The Defense Production Act Needs a Reboot
75 years after enactment, DPA needs to be reoriented to national security—and Pentagon officials must use it more creatively.
This is an abridged version of “Rebooting the Defense Production Act,” a report published by the Hudson Institute. Read the full report here.
The United States faces the unprecedented challenge of competing with China, an economic powerhouse and geopolitical rival pursuing one of history’s greatest military buildups. Beijing’s economy is on a war footing, backed by decades of investment in a military-industrial complex that churns out ships, missiles, and ammunition at alarming speed. America has a legal framework, the Defense Production Act (DPA), to mount a response. The act is up for reauthorization. It has delivered mixed results at best. But if Congress and the White House work together, it could be a powerful tool to rebuild the defense industrial base America needs.

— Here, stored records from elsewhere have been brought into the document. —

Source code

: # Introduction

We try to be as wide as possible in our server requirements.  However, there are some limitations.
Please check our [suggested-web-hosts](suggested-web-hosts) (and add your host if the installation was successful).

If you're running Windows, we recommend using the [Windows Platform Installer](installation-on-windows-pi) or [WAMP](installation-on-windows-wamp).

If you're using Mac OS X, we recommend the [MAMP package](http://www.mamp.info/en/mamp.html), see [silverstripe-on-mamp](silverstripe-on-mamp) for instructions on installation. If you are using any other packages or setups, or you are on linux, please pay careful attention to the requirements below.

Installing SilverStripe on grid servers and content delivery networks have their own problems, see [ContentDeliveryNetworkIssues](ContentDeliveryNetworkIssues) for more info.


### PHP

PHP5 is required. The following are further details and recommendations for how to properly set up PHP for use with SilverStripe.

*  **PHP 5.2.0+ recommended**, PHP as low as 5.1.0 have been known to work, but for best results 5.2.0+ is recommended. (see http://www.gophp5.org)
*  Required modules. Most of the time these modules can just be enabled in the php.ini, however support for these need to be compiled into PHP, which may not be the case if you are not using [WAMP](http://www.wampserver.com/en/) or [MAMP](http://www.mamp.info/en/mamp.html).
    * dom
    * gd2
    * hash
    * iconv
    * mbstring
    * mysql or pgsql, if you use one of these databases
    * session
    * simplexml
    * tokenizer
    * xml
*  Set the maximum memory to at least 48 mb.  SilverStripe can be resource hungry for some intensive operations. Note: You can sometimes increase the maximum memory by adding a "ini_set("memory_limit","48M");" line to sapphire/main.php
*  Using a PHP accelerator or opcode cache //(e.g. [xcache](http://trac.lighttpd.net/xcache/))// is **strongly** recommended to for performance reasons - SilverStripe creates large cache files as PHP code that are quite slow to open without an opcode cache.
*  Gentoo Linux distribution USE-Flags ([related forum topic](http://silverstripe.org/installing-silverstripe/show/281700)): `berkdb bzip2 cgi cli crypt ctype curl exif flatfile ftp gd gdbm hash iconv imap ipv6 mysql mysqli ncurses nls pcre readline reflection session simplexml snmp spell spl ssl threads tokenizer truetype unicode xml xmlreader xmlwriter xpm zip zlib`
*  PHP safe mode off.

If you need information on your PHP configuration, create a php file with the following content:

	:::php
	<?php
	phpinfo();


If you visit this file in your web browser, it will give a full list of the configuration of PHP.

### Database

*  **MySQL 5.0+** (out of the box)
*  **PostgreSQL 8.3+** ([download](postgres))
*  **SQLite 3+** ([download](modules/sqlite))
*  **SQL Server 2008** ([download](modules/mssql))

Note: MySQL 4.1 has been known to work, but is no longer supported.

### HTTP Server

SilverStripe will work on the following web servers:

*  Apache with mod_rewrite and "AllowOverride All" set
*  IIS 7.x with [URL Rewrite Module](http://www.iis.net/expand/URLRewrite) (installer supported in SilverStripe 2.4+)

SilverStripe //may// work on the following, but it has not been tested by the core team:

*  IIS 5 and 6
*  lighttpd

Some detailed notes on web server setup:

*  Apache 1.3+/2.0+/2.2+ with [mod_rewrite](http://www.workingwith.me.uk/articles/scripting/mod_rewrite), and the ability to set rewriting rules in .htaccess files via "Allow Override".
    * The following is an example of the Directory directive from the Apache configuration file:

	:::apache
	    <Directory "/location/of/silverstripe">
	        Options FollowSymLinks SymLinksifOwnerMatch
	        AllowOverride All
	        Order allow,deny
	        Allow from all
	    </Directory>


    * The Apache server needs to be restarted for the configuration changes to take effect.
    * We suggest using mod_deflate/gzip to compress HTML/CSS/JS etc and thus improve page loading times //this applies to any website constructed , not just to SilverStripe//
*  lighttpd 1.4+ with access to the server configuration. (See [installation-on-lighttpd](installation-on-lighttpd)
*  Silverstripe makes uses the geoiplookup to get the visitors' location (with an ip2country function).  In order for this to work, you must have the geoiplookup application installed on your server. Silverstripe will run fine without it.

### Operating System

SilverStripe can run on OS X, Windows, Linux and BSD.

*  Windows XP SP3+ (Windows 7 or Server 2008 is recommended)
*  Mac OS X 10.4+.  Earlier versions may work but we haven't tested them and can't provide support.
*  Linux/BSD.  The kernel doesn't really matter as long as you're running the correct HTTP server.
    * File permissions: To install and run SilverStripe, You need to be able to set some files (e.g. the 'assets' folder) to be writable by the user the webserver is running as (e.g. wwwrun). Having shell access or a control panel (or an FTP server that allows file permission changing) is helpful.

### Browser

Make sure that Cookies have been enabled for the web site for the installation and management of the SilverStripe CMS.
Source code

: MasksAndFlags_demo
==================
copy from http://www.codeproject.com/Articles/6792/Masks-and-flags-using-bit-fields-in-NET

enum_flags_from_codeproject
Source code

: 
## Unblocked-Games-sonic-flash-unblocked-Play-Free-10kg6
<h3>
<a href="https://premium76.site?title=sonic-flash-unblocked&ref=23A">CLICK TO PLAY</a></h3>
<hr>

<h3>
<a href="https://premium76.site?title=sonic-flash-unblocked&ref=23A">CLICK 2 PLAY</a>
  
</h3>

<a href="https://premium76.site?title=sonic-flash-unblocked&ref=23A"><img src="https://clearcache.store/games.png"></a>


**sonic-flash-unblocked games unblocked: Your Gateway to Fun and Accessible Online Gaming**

Seventy-five years ago this month, President Harry Truman went on the radio to announce the DPA. Enacted just after the outbreak of the Korean War, it sought to ensure American forces had the equipment needed to fight and win. Truman warned that deterring communist aggression required a rapid expansion of industrial capacity and explained that the DPA would prioritize defense needs over civilian demands. In practice, it became a tool for government agencies to direct materials and channel funds quickly, in the name of national security.
Results were impressive. Aluminum production doubled, nitrogen plant capacity (for explosives) grew 80 percent, and jet aircraft production surged. But after dozens of reauthorizations, the DPA has lost its strategic focus, scattering resources across hundreds of disconnected projects. As policymakers reexamine the act, they might consider three challenges.
One involves scope. DPA spending has supported everything from parts for F-35s and hypersonic weapons to energy pipelines, fire hoses, and baby formula. President Biden invoked it to support green energy projects, prompting one lawmaker to deride the act as supporting “environmental fantasies.” During COVID-19, it helped procure some 200 million vaccine doses. But these scattered interventions haven't translated into sustained improvements in America's defense industrial base. As one former defense official asked: "Are we expanding the defense industrial base, or just plugging holes?”
Even congressional staff admit they can't assemble a comprehensive picture of DPA projects. The Government Accountability Office has repeatedly demanded better reporting. More troubling, vulnerabilities identified decades ago—critical mineral shortages, shipbuilding bottlenecks, and medical supply fragilities—persist despite years of DPA spending. If warnings about mineral dependencies from the 1980s still apply, something is wrong. Ironically, many such assessments were conducted under the auspices of the DPA itself.
Second, the Pentagon should stop defaulting to DPA grants and start using tools that draw in private capital. The DPA authorizes loans, loan guarantees, purchases, and purchase commitments—powerful levers that multiply investment. Instead, Washington keeps writing checks. A snapshot of DPA funding in fiscal year 2025 shows that grants continue to dominate. Grants may plug holes, but they don’t build lasting supply chains.
Purchase commitments, where the government agrees to buy products, can make or break companies moving from prototype to production. This approach powered Operation Warp Speed, incentivizing manufacturers to build capacity before regulatory approval. Outside that case, purchase commitments have been virtually absent from DPA use. Yet such agreements can help companies bridge the infamous “valley of death,” where many promising firms that received early grants fail due to lack of contracts to reach commercial viability.
Finally, implementation problems must be fixed. For years, the Pentagon relied on a single contracting office headquartered in Dayton, Ohio—the Air Force Research Laboratory—to manage hundreds of millions in DPA funds. With Dayton still in the lead, one expert argued that it is “time to close the distance between decision-makers and information.” Another former DoD official commented to this author that it made “no sense” for DPA shipbuilding programs, for example, to go through the Air Force Research Laboratory.
In addition, DPA offices often lacked expertise to evaluate specialized projects. The act allows for an "executive reserve" of outside experts, but it has never been activated. It also allows for specialized consultations with industry called “voluntary agreements,” but again this tool is rarely used. The result: a department making complex industrial decisions without the private-sector insight it needs.
The DPA’s complexity stems from decades of congressional add-ons and bureaucratic layering. When the president deems something vital to national security, seven departments and two agencies can invoke the act. Each reauthorization has piled on procedures while stretching “national security” beyond recognition.
The DPA needs streamlining: cut through the bureaucratic maze, focus on measurable outcomes, and eliminate programs that don't deliver.
The DPA should fund only projects directly tied to defense needs—not every sector claiming national security relevance. Priority must go to building domestic capacity where America is truly vulnerable. Success should be measured not by dollars spent or projects funded, but by real gains in the American military’s capacity.
The Trump team, working with Congress, has an opportunity to apply its action-oriented, deregulatory mindset to strengthen the DPA. The act once enabled America to improve its defense industrial base. With leadership focused on strategic priorities, the DPA can again help America outproduce its rivals.
Dr. Nadia Schadlow is a senior fellow at the Hudson Institute.